Essas palavras e expressão indicam que não havia interrupção nas visões e nos acontecimentos que João estava visualizando. Mais do que isso, o Autor da Escritura (inclusive desta), o Espírito Santo, não se preocupou em colocar indicativos gramáticos que demonstrariam descontinuidade ou paralelismo nos textos. Mesmo que se argumentasse que o “depois destas coisas” seria um indicativo de paralelismo, ou uma interrupção, ainda assim eles são localizados no início dos supostos paralelos apenas em Ap. 4:1, faltando em seis “interrupções” que seriam esperadas para um paralelismo com estas sete seções específicas. Ou seja, a única vez que a expressão ocorre é justamente na intersecção entre o que seria o “paralelo das igrejas” e as visões no céu. Não é razoável concluir, a partir desses elementos dantes mostrados, que João tivesse qualquer intenção ou mesmo que havia tal intenção na autoria do Espírito Santo, em indicar paralelos nas visões que foram apresentadas ao apóstolo.

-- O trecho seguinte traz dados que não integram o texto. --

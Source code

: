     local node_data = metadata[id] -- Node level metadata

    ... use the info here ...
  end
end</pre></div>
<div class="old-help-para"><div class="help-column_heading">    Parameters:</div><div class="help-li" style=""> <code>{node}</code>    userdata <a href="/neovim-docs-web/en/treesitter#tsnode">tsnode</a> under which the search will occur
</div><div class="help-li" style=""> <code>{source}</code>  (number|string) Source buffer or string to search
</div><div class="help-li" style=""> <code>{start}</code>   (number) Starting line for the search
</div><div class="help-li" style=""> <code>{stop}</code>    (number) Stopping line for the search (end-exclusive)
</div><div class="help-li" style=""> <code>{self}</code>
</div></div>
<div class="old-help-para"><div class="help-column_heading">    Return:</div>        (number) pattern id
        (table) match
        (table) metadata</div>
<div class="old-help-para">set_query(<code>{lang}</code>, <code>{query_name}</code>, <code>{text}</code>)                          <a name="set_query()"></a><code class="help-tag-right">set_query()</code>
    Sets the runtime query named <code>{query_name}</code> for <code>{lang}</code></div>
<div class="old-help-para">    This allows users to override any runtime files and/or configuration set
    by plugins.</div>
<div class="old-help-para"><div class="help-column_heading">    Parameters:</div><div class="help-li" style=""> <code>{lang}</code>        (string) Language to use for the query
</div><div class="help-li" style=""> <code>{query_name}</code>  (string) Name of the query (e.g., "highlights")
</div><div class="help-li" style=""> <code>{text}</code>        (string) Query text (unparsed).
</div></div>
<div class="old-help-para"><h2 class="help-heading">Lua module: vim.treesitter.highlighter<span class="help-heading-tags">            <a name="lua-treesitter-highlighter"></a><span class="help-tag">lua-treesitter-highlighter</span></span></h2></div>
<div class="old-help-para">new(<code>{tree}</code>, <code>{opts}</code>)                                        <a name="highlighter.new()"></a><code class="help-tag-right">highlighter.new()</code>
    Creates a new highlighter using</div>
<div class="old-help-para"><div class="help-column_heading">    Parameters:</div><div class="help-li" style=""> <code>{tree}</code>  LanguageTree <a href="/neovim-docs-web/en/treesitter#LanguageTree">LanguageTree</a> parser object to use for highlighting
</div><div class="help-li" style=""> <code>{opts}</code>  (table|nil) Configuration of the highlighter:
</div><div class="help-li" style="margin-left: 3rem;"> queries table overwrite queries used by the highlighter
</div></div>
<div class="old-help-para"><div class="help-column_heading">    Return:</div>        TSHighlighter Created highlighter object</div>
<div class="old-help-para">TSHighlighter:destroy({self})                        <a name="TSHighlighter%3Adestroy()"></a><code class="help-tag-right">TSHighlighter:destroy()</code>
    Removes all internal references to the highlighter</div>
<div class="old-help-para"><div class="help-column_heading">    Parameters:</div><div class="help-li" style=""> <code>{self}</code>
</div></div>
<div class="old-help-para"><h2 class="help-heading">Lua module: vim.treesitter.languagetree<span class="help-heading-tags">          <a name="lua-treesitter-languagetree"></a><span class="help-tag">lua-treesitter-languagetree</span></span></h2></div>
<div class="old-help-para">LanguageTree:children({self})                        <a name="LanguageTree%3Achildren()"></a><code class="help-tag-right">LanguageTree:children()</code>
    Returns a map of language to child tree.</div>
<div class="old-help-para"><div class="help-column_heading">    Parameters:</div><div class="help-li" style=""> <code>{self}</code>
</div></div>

O paralelismo progressivo e a fluidez dos textos

Não obstante ao problema com a intenção do autor e os elementos gramaticais em si, o paralelismo progressivo também tem outras dificuldades. Como já visto, os teólogos que defendem esta abordagem se apoiam em alguns elementos textuais em comparação (apresentados adiante), mas esbarram num problema de fluidez.

Geralmente este problema é resolvido com uma pressuposição simples, porém extra bíblica; Hoekema, um dos defensores desta abordagem, diz:

“Como saberemos quando termina uma destas sete seções paralelas (à exceção da primeira, que forma uma unidade óbvia), a resposta é que cada um das sete termina com uma indicação de que o tempo do fim é chegado. Tal indicação pode ser fornecida por uma referência ao juízo final, no fim da história, ou ao estado final de bem-aventurança do povo de Deus, ou a ambos.” [3],

Portanto todas as vezes que João fazia menção de juízo, de castigo, os homens apareciam como objetos da ira divina ou um relato sobre o estado de bem-aventurança dos salvos; significa então, nessa abordagem, o fim de uma seção. Na verdade esta regra já é falha entre as próprias seções visto que a primeira (cap. 1 a 3) e a última seção (20 – 22) não possuem essa característica, uma conclusão lógica simples já colocaria este argumento em desconfiança e já enfraquece este tipo de argumento.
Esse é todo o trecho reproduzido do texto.